Key Takeaways
- Nationwide average gasoline prices declined to $3.999 per gallon, breaking the $4 threshold for the first time since mid-April.
- A preliminary peace agreement was signed Wednesday between President Trump and Iranian President Pezeshkian.
- Under the agreement’s terms, Iran will reopen the Strait of Hormuz while the U.S. removes sanctions on Iranian oil.
- International crude benchmarks retreated, with Brent down 1.9% to $78.07 per barrel and WTI falling 2.5% to $74.13.
- Goldman Sachs analysts project Persian Gulf oil shipments will normalize by late July, though uncertainties persist.
American motorists are experiencing welcome relief at gas stations heading into the Juneteenth holiday weekend.
According to AAA data, the nationwide average has settled at $3.999 per gallon. This represents the first sub-$4 reading drivers have seen in eight weeks.

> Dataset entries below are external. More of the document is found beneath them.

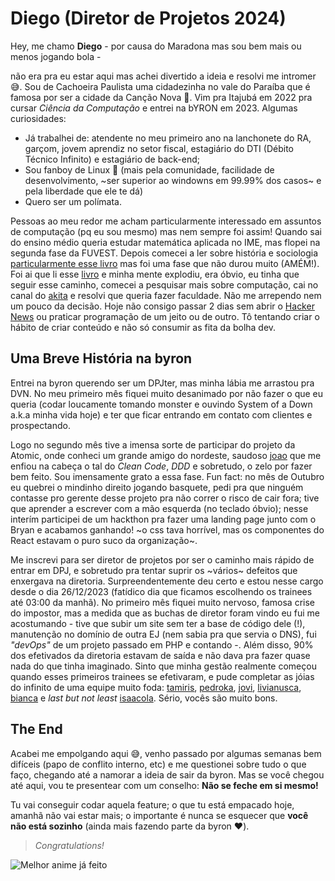 # Diego (Diretor de Projetos 2024)

Hey, me chamo **Diego** - por causa do Maradona mas sou bem mais ou menos jogando bola -

não era pra eu estar aqui mas achei divertido a ideia e resolvi me intromer 😅. Sou de Cachoeira Paulista uma cidadezinha no vale do Paraíba que é famosa por ser a cidade da Canção Nova 🤢. Vim pra Itajubá em 2022 pra cursar _Ciência da Computação_ e entrei na bYRON em 2023. Algumas curiosidades:

- Já trabalhei de: atendente no meu primeiro ano na lanchonete do RA, garçom, jovem aprendiz no setor fiscal, estagiário do DTI (Débito Técnico Infinito) e estagiário de back-end;
- Sou fanboy de Linux 🐧 (mais pela comunidade, facilidade de desenvolvimento, ~ser superior ao windowns em 99.99% dos casos~ e pela liberdade que ele te dá)
- Quero ser um polímata.

Pessoas ao meu redor me acham particularmente interessado em assuntos de computação (pq eu sou mesmo) mas nem sempre foi assim! Quando sai do ensino médio queria estudar matemática aplicada no IME, mas flopei na segunda fase da FUVEST. Depois comecei a ler sobre história e sociologia [particularmente esse livro](https://www.amazon.com.br/As-Veias-Abertas-Am%C3%A9rica-Latina/dp/8525420697/ref=sr_1_1?__mk_pt_BR=%C3%85M%C3%85%C5%BD%C3%95%C3%91&crid=2CAH1EU4NHKZH&dib=eyJ2IjoiMSJ9.Ypn8uanvxvRAlj-Xo82-4ItSNI-ekJ35oy_L0byCzEIReBWI-NA5eBbBVMRj4sE4LUMmFQnlULR1zcsqfFkUrbuvVn6TMW4H-7ppjfFPhneyC6ihe3m7qlRruf05ggjX1y0Z8sYpfGyx5H0Qbrg3uXSstNjmYYqVo3DjepclG8KOKkDHN9iMEmSj5PijuZbovHfGOgJ7dnnSUKGo1wsUHKgQWdwGEVDO1ErB9c0btOdfatD2nrzBiXmgsfstX5K_SYlsk8YPHPJdKyQCm7d03mpA-Dw1snOj1b745pYpfxE.bAtiBfX0xQZ0xnxEb2t01qG2_uxkbnKO6scZd1XSHrE&dib_tag=se&keywords=veias+aberta&qid=1717113422&sprefix=veias+aber%2Caps%2C258&sr=8-1) mas foi uma fase que não durou muito (AMÉM!). Foi ai que li esse [livro](https://www.amazon.com.br/informa%C3%A7%C3%A3o-James-Gleick/dp/8535922660/ref=sr_1_1?__mk_pt_BR=%C3%85M%C3%85%C5%BD%C3%95%C3%91&crid=3IQOEJBY0TVD2&dib=eyJ2IjoiMSJ9.iUXw-CNrganFBZCLWm0yFIBYAXLb4fNQ1L5w-czx7otSeIYzXoUkaC2agJnCGK2jtcOoQ1D9QAXiA9zui_DlbIIsjJqq54lOCpuZ0BOSiAhxLQHOidfjW8VenWdW7SlvuVyhP6z9RBILO5p5U0VcPDJ32VXYYh6WI5u25LtLsrVf-Dxo1nsFlbJS5BSp79d_bNPYkKU1Z8erC6NDhKVvyVDm85QW6gMOFlDVEZljKWzdxEOm8PMsO6z6c1sii6XGvr7ClSPlAWBoBoRQ05w5ukqwxexk1-ARfAL5SihAqPk.bSPqcNyAXzwK9ORRTV_XSUrniYDw_i8CZY6l3V29RZw&dib_tag=se&keywords=informa%C3%A7%C3%A3o&qid=1717113532&sprefix=informa%C3%A7%C3%A3o%2Caps%2C204&sr=8-1) e minha mente explodiu, era óbvio, eu tinha que seguir esse caminho, comecei a pesquisar mais sobre computação, cai no canal do [akita](https://www.youtube.com/@Akitando) e resolvi que queria fazer faculdade. Não me arrependo nem um pouco da decisão. Hoje não consigo passar 2 dias sem abrir o [Hacker News](https://news.ycombinator.com/) ou praticar programação de um jeito ou de outro. Tô tentando criar o hábito de criar conteúdo e não só consumir as fita da bolha dev.

## Uma Breve História na byron

Entrei na byron querendo ser um DPJter, mas minha lábia me arrastou pra DVN. No meu primeiro mês fiquei muito desanimado por não fazer o que eu queria (codar loucamente tomando monster e ouvindo System of a Down a.k.a minha vida hoje) e ter que ficar entrando em contato com clientes e prospectando.

Logo no segundo mês tive a imensa sorte de participar do projeto da Atomic, onde conheci um grande amigo do nordeste, saudoso [joao](https://www.linkedin.com/in/joao-victor-dev-natal-rn/) que me enfiou na cabeça o tal do _Clean Code_, _DDD_ e sobretudo, o zelo por fazer bem feito. Sou imensamente grato a essa fase. Fun fact: no mês de Outubro eu quebrei o mindinho direito jogando basquete, pedi pra que ninguém contasse pro gerente desse projeto pra não correr o risco de cair fora; tive que aprender a escrever com a mão esquerda (no teclado óbvio); nesse interím participei de um hackthon pra fazer uma landing page junto com o Bryan e acabamos ganhando! ~o css tava horrível, mas os componentes do React estavam o puro suco da organização~.

Me inscrevi para ser diretor de projetos por ser o caminho mais rápido de entrar em DPJ, e sobretudo pra tentar suprir os ~vários~ defeitos que enxergava na diretoria. Surpreendentemente deu certo e estou nesse cargo desde o dia 26/12/2023 (fatídico dia que ficamos escolhendo os trainees até 03:00 da manhã). No primeiro mês fiquei muito nervoso, famosa crise do impostor, mas a medida que as buchas de diretor foram vindo eu fui me acostumando - tive que subir um site sem ter a base de código dele (!), manutenção no domínio de outra EJ (nem sabia pra que servia o DNS), fui _"devOps"_ de um projeto passado em PHP e contando -. Além disso, 90% dos efetivados da diretoria estavam de saída e não dava pra fazer quase nada do que tinha imaginado. Sinto que minha gestão realmente começou quando esses primeiros trainees se efetivaram, e pude completar as jóias do infinito de uma equipe muito foda: [tamiris](https://www.linkedin.com/in/tamiris-oliveira-9aa548228/), [pedroka](https://www.linkedin.com/in/pedro-nogueira-barboza/), [jovi](https://www.linkedin.com/in/joevtap/), [livianusca](https://www.linkedin.com/in/guilherme-livianu-bb75b7270/), [bianca](https://www.linkedin.com/in/bianca-rossi-1493b3289/) e _last but not least_ [isaacola](https://www.linkedin.com/in/isaac-do-prado-almeida/). Sério, vocês são muito bons.

## The End

Acabei me empolgando aqui 😅, venho passado por algumas semanas bem difíceis (papo de conflito interno, etc) e me questionei sobre tudo o que faço, chegando até a namorar a ideia de sair da byron. Mas se você chegou até aqui, vou te presentear com um conselho: **Não se feche em si mesmo!**

Tu vai conseguir codar aquela feature; o que tu está empacado hoje, amanhã não vai estar mais; o importante é nunca se esquecer que **você não está sozinho** (ainda mais fazendo parte da byron :heart:).

> _Congratulations!_

![Melhor anime já feito](https://www.slashfilm.com/img/gallery/neon-genesis-evangelion-ending-explained-a-dive-into-the-subconscious/l-intro-1636645366.jpg)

While current prices remain approximately 25% above year-ago levels, the rapid decline of over 50 cents from last month’s $4.515 peak signals a significant reversal.
This sudden price relief stems directly from declining oil prices across international markets. These movements accelerated following an unexpected diplomatic breakthrough.
President Donald Trump and Iran’s President Masoud Pezeshkian finalized a preliminary peace framework on Wednesday. The ceremony occurred two days ahead of its originally scheduled Friday timing.
Key Provisions of the Agreement
The 14-point memorandum establishes a comprehensive framework governing U.S.-Iranian relations. Central to the accord is Iran’s commitment to reopen the Strait of Hormuz to commercial shipping. Simultaneously, Washington will dismantle its blockade of Iranian ports and eliminate sanctions targeting Iranian petroleum exports.
The Strait of Hormuz represents a critical chokepoint in global energy infrastructure. Under normal conditions, approximately 20% of worldwide daily oil shipments pass through this narrow waterway.
Crude oil markets responded immediately to the announcement. The Brent crude benchmark, used for international pricing, declined 1.9% to reach $78.07 per barrel. Meanwhile, West Texas Intermediate futures tumbled 2.5% to $74.13 per barrel.
Certain aspects of the long-term arrangement remain ambiguous. The memorandum specifies that commercial vessels will face “no charge” for strait passage during an initial 60-day window. While Trump indicated to journalists that the channel would remain “toll-free” permanently, this commitment does not appear in the written agreement.
Wall Street’s Perspective
Investment analysts at [[LINK_START_1]]Goldman Sachs[[LINK_END_1]] anticipate that oil export volumes from the Persian Gulf region will return to pre-conflict levels before August begins.
Yet the firm’s researchers have identified potential complications. In a client advisory, analyst Yulia Zhestkova Grigsby noted that “many shipowners reportedly remain cautious about clear guidelines for transit.”
Grigsby further explained that continued shipping industry hesitation, combined with Iran’s strategic positioning during forthcoming 60-day nuclear negotiations, might delay the restoration of typical oil transportation patterns.
The timeline for commercial tanker traffic resumption through the strait remains uncertain.
Domestic gasoline costs have now fallen more than 50 cents compared to prices one month earlier, demonstrating the rapid transmission of global petroleum market dynamics to retail consumers.
The federal Juneteenth observance falls on Thursday, June 19, positioning millions of Americans to benefit from the lowest pump prices since April during their weekend travel plans.
Future price trajectories will largely depend on the efficiency of Strait of Hormuz operations restoration and the durability of the broader diplomatic framework between Washington and Tehran.